発言は冴えまくり、質の高いコメントの連発。

しかしそれ以上に際立っていたことがある。彼は決して「頭良さそうな」ふりをしないことだった。

というか、むしろバカなふりをしているとしか思えない。

最近のFBやTwitterを見ていて、ますますそう思える。

例えば、彼の2月27日の書き込みを見る。

(以下引用)
上下ジャージの田舎っぺヤンキーみたいなやつに、満員電車で足踏まれた。
いってーだろーが、てめーっ!
直接言えないからここで言ってやったわ。ざまーみろ。
(ここまで引用)

どうでもいい。かなりどうでもいい書き込みとしかいいようがない。

当時私は、彼の過去の経験を知らなかった。

それを知るようになったのは、Day-6の後の懇親会。そしてその後の交流を通じてだった。

彼は私の高校の同窓生だった。2学年下だった。

そして彼の実家は飲食店を経営していた。

が、彼が大学生の時、父親の経営する会社は破産。父親も自己破産に追い込まれた。

彼は26歳の時、父親の経営していたレストランを多額の借金を負って買い戻した。

更に、新しい飲食店を立ち上げた。

彼はそのために、他の店舗から出るゴミをあさって材料を調べた。試作品を作っては食べ続けた。

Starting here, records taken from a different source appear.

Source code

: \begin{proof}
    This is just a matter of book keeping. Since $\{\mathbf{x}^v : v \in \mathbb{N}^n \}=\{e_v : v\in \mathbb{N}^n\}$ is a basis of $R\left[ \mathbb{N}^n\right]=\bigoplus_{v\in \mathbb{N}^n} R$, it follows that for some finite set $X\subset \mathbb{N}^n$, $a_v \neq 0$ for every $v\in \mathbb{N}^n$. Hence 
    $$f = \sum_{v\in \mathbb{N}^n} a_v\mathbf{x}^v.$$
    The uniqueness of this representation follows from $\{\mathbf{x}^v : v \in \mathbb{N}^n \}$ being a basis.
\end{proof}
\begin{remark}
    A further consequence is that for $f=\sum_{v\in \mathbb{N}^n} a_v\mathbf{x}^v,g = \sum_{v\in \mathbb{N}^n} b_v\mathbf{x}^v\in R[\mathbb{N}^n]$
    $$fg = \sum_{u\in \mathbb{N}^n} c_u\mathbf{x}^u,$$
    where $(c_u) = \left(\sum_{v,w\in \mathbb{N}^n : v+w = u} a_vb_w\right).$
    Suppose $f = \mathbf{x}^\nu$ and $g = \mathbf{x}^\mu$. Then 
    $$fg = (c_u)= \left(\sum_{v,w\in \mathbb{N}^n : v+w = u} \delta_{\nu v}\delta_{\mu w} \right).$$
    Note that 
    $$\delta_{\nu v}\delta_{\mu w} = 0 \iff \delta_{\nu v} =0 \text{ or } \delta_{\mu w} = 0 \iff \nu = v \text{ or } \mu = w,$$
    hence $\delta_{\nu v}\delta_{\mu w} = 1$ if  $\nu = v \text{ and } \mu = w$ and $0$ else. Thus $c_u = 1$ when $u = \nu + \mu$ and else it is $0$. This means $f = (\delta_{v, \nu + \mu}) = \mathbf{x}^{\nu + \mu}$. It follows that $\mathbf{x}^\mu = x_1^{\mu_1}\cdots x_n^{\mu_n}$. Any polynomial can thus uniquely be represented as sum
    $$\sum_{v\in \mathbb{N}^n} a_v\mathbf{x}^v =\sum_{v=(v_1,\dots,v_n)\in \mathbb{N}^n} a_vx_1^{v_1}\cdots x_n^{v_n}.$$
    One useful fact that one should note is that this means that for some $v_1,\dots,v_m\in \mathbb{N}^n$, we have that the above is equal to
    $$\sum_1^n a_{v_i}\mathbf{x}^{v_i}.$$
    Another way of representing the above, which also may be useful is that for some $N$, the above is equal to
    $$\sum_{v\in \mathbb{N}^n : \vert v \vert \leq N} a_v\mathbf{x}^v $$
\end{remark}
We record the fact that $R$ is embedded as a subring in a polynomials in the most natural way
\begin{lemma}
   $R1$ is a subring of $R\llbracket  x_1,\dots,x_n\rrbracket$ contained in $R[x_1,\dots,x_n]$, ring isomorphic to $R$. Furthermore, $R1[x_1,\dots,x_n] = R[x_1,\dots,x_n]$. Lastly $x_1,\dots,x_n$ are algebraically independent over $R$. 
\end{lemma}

(より正確に言えば、作り、食べ、メモをつけ、吐き、また作り、また食べ、メモし、吐き…というPDCAサイクルを回し続けた)

そして店舗を出した。豚丼の店だった。私は好きだったが、店は上手くいかず、結局閉鎖、撤退した。

そしてその後彼は、同じ高校の同窓生(井上氏)と組んで、勝負手を放った。

名店ラーメンの麺とスープを冷凍状態で届ける。「宅麺」である。

彼は日本中のラーメン屋に、情熱を語った。次々に巻き込んだ。そして今、ラーメン界の超一流ブランドが83、宅麺に名前を連ねている。ラーメンの世界に、革命が起きた。

そんな彼が、激しく執着しているプロジェクトがある。それは、とんこつラーメン発祥の地、久留米のラーメンを広めること。

正直言って、東北の物を宣伝すること以外に関心のない私がなぜ久留米ラーメンのクラウドファンディングを手伝っているのか意味不明である。

ただ、野間口氏が久留米にかける思いを語っている動画があって、見ていると唾液が20mlくらい口内に湧きでるのは否定できない。